Wheel Chair Policy

Patient safety and proper treatment are the number one priority of Palmetto Podiatry Group of Anderson, P.A. The prevalence of patients in wheelchairs has increased tremendously over the past few years, causing growing concern for proper treatment of foot conditions. Patients, as well as physicians and staff, are more likely to experience an injury when patients in a wheelchair are treated. Additionally, physicians and staff are unable to provide adequate treatment for the area of concern as a wheelchair can restrict access.

We encourage you to look for other means of coming to PPGA for your foot care as we are unable to securely transfer you and unable to safely provide podiatric services from a wheelchair. Options include having a family member or professional service transfer you from your wheelchair into the treatment chairs in the office. A stretcher can also be utilized if transferring is not an option.

We appreciate your understanding with this policy and hope to treat you for all your podiatric needs. Please contact our office with any questions or concerns.


Financial Policy

We participate with most insurance plans, including Original Medicare. If you not insured by a plan with which we participate, payment in full is expected at each visit. lf you are insured by a plan with which we participate but do not have an up-to-date insurance card, payment in full, for each visit, is required until we can verify your coverage. Knowing your insurance benefits is your responsibility. Please contact your insurance company with any questions you may have regarding your coverage. We will file claims with your primary insurance carrier as a courtesy. However, we are not a party to your contract and cannot become involved in disputes regarding deductibles, co-pays, and non-covered charges.

My insurance carrier is authorized to make payments directly to Palmetto Podiatry Group of Anderson.
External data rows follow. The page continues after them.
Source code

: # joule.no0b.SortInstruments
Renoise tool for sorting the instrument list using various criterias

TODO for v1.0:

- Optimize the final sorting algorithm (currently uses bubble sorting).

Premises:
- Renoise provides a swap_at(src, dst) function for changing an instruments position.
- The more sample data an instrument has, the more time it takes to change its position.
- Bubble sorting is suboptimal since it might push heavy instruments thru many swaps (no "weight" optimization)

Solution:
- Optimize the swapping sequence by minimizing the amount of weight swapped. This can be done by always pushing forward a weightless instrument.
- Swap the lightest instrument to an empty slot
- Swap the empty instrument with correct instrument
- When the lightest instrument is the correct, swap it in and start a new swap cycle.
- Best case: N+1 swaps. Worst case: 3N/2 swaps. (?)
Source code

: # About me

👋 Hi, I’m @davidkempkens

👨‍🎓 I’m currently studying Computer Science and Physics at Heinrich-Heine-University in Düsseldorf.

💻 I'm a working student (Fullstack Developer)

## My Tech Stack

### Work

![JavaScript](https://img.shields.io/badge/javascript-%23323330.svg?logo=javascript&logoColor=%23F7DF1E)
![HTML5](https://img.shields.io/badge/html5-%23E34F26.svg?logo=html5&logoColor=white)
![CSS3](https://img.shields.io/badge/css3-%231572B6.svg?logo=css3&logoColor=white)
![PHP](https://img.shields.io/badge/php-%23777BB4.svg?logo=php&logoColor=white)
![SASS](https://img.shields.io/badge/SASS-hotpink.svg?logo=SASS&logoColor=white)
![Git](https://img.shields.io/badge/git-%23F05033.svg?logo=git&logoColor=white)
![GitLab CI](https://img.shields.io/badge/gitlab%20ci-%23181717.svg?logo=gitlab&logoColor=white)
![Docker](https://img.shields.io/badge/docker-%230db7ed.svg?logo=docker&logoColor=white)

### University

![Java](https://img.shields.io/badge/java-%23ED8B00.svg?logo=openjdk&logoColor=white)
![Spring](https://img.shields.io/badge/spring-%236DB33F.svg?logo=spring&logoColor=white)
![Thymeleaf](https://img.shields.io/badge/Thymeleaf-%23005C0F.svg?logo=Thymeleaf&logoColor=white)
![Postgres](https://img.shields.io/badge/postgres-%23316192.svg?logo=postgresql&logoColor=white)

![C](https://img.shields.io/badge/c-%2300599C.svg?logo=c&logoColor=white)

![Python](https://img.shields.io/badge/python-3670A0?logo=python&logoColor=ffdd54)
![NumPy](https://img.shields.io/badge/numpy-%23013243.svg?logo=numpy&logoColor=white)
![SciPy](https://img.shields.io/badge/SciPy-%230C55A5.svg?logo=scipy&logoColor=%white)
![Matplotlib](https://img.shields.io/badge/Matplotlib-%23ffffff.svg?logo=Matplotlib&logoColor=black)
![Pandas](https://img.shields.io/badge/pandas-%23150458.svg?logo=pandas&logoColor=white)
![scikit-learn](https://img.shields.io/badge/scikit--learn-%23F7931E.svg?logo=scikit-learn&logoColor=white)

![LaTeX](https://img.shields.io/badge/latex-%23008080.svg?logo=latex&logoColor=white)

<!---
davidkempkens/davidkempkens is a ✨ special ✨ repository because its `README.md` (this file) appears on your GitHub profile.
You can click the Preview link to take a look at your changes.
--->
Co-payments and Deductibles.
lt is our legal obligation to collect co-payments and deductibles at the time of service. This arrangement is part of your contract with your insurance company.

Returned Checks.
A $35.00 fee will be added to your patient balance for checks returned, due to insufficient funds, and must be paid in cash within 48 hours of notification. All payments for future appointments must be paid with cash, debit or credit card.

Proof of insurance.
We must obtain a copy of your driver's license and current, valid insurance card. lf you fail to provide us with the correct insurance information, you may be responsible for the balance of a claim. lf required, obtaining the proper referral from your Primary Care Physician is your responsibility. Patients presenting to our office without a valid referral will be asked to pay in full. This payment will be held for 48 hours and will become non-refundable if the proper referral is not obtained by then.

Additional lnformation Requested by Your lnsurance Company.
Your insurance company may need you to supply certain information directly to them before they will process your claim. lt is your responsibility to comply with their request. Please be aware that the balance of your claim is your responsibility whether or not your insurance company pays your claim. Your insurance benefit is a contract between you and your insurance company.

ln the event your account is rendered past due, the unpaid balance plus 31% collection fee will be transferred to a collection agency. lf this occurs, you and your immediate family members may be discharged from this practice. ln that event, you will be notified that you have 30 days to find alternative podiatric care. During that 30-day period, our physician will be able to treat you on an emergency basis only.

Failure to Show for Scheduled Appointment.
Please extend the courtesy of notifying out office, at least 24 hours in advance, if you are unable to keep your scheduled appointment. Otherwise, you will be charged a $35.00 missed appointment fee. Please help us to serve you better by keeping your regularly scheduled appointments.